Por Cuaderno Sandinista
La historia del Frente Sandinista de Liberación Nacional también fue construida por jóvenes que abandonaron las aulas, las comodidades y, finalmente, la propia seguridad de sus vidas para incorporarse a la lucha contra la dictadura somocista. Emir de León Cabezas Lacayo pertenece a esa generación. Dirigente estudiantil, militante sandinista y guerrillero de la Brigada Pablo Úbeda, su trayectoria enlaza la universidad y la montaña como espacios fundamentales de la lucha revolucionaria de aquellos años.
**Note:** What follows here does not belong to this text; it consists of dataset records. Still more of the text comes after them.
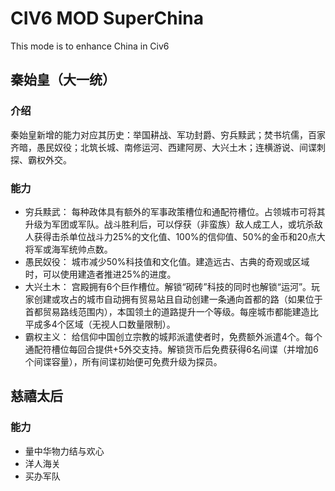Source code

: # CIV6 MOD SuperChina
This mode is to enhance China in Civ6

## 秦始皇（大一统）
### 介绍
秦始皇新增的能力对应其历史：举国耕战、军功封爵、穷兵黩武；焚书坑儒，百家齐暗，愚民奴役；北筑长城、南修运河、西建阿房、大兴土木；连横游说、间谍刺探、霸权外交。
### 能力
* 穷兵黩武： 每种政体具有额外的军事政策槽位和通配符槽位。占领城市可将其升级为军团或军队。战斗胜利后，可以俘获（非蛮族）敌人成工人，或坑杀敌人获得击杀单位战斗力25%的文化值、100%的信仰值、50%的金币和20点大将军或海军统帅点数。
* 愚民奴役： 城市减少50%科技值和文化值。建造远古、古典的奇观或区域时，可以使用建造者推进25%的进度。
* 大兴土木： 宫殿拥有6个巨作槽位。解锁“砌砖”科技的同时也解锁“运河”。玩家创建或攻占的城市自动拥有贸易站且自动创建一条通向首都的路（如果位于首都贸易路线范围内），本国领土的道路提升一个等级。每座城市都能建造比平成多4个区域（无视人口数量限制）。
* 霸权主义： 给信仰中国创立宗教的城邦派遣使者时，免费额外派遣4个。每个通配符槽位每回合提供+5外交支持。解锁货币后免费获得6名间谍（并增加6个间谍容量），所有间谍初始便可免费升级为探员。

## 慈禧太后
### 能力
* 量中华物力结与欢心
* 洋人海关
* 买办军队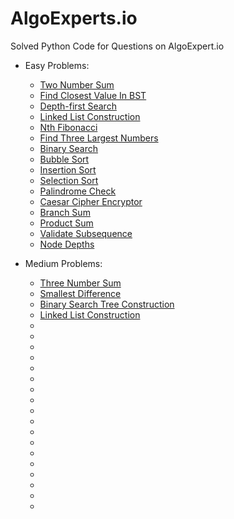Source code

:# AlgoExperts.io
Solved Python Code for Questions on AlgoExpert.io
- Easy Problems:
  - [Two Number Sum](Easy/TwoNumberSum.py)
  - [Find Closest Value In BST](Easy/FindClosestValueInBST.py)
  - [Depth-first Search](Easy/DepthFirstSearch.py)
  - [Linked List Construction](Easy/LinkedListConstruction.py)
  - [Nth Fibonacci](Easy/NthFibonacci.py)
  - [Find Three Largest Numbers](Easy/ThreeLargest.py)
  - [Binary Search](Easy/BinarySearch.py)
  - [Bubble Sort](Easy/BubbleSort.py)
  - [Insertion Sort](Easy/InsertionSort.py)
  - [Selection Sort](Easy/SelectionSort.py)
  - [Palindrome Check](Easy/PalindromeCheck.py)
  - [Caesar Cipher Encryptor](Easy/CaesarCipherEncryptor.py)
  - [Branch Sum](Easy/BranchSum.py)
  - [Product Sum](Easy/ProductSum.py)
  - [Validate Subsequence](Easy/ValidateSubsequence.py)
  - [Node Depths](Easy/NodeDepths.py)

- Medium Problems:
  - [Three Number Sum](Medium/ThreeNumberSum.py)
  - [Smallest Difference](Medium/SmallestDifference.py)
  - [Binary Search Tree Construction](Medium/BST.py)
  - [Linked List Construction](Medium/LinkedListConstruction.py)
  - []()
  - []()
  - []()
  - []()
  - []()
  - []()
  - []()
  - []()
  - []()
  - []()
  - []()
  - []()
  - []()
  - []()
  - []()
  - []()
  - []()
  - []()
  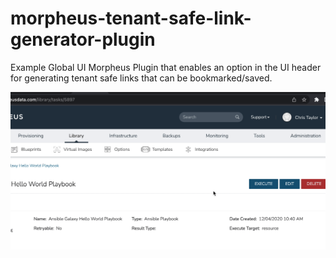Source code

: # morpheus-tenant-safe-link-generator-plugin

Example Global UI Morpheus Plugin that enables an option in the UI header for generating tenant safe links that can be bookmarked/saved.

![](example.gif)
Emir nació el 24 de mayo de 1952. Después de concluir sus estudios de secundaria, ingresó a la Universidad Nacional Autónoma de Nicaragua en León para estudiar economía. Allí desarrolló una intensa actividad política como dirigente del Frente Estudiantil Revolucionario (FER), organización vinculada al FSLN, que desempeñó un papel importante en la incorporación de los estudiantes universitarios a la lucha contra la dictadura.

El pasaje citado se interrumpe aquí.